Sorry for the tangent. I’m not here to talk about Abdullah the Butcher giving interviews. I’m here to talk about Abdullah the Butcher stabbing sorry SOB’s in the forehead with a common kitchen utensil. It’s not necessarily the flashiest weapon out there, but Abby managed to make it memorable by virtue of how long he used and how much he legitimately brutalized his poor opponents with the thing. Honestly, I’ve seen so many hideous forkings of young jobbers by Abdullah the Butcher that I’m very hesitant to eat it his Abdullah’s House of Ribs and Chinese Food restaurant. Why? I just don’t know where the cutlery has been . . . or whether it will give me hepatitis.

3. Bob Orton Jr.’s Cast

Some guys don’t have any luck whatsoever. If you want an example, look no further than Missouri’s own Bob Orton, Jr. Ace, as he was known to his friends, at one point suffered a severe arm injury during a match and was forced to wear a plaster cast. The Cowboy was a notoriously slow healer, meaning he unfortunately had to keep that thing on for quite a while. I am told that it was very itchy. Plus, no matter how nicely he asked in pre-match conferences, poor Bob’s opponents just wouldn’t stop targeting his arm, meaning that it was constantly injured and the cast needed to remain on longer. Granted, he might have occasionally used the arm cover to his advantage to pick up a victory here and there, but can you really blame him? He was at a severe disadvantage in wrestling matches due to the limits on his mobility caused by the cast, so he was only leveling the playing field.

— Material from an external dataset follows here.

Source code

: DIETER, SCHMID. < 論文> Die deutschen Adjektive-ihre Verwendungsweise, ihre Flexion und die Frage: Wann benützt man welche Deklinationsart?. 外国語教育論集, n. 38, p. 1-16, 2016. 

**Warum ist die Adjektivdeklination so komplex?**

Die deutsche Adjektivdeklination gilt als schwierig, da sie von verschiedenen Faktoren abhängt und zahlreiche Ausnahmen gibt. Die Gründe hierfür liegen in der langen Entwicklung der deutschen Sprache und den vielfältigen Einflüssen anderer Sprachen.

2. The Sheik’s Pencil and Fire

A guy is scary when you know he’s going to be coming at you with a weapon. A guy is infinitely scarier when you know he’s going to be coming at you with TWO weapons. That’s one of the things that was intimidating about the original Sheik. During an average, run of the mill match, you could expect that he would repeatedly jab you in the face with a pencil while the referee’s back was turned. I’m not talking about a slim yellow #2, though. I’m talk about one of those big, thick carpenters’ pencils that may as well be a small tree branch. Plus, back in the Shiek’s day, pencils probably still had lead in them, so you also had a pretty high chance of getting blood poisoning while wrestling him. (That is assuming you didn’t already get it from Abdullah and his hep fork.) Oh, by the way, if you were somehow able to survive the pencil and get the upper hand on the Sheik, he’d just throw a goddamn fireball into your eyes. Not a man to mess with.

1. The Great Muta’s Mist

I’ve always loved the mist. There are three key reasons. The first is that, in storyline terms, we still, after over thirty years of Muta and other Japanese heels blowing it into people’s faces, have no clue where it is supposed to come from. There’s something about that “mystique” which makes the use of mist intriguing. The second is that, though you can see almost all of the weapons on this list coming, the mist is something that can truly come out of nowhere. Third, it is very versatile in that, as demonstrated in the video above, it can be used as either an offensive or a defensive maneuver, and it can hit from virtually any angle. You might not see a smashmouth impact with the mist and it might not result in anybody bleeding, but it looks cool and has been an integral part of Muta’s character and wrestling as a whole for literally decades. It more than deserves to top this list.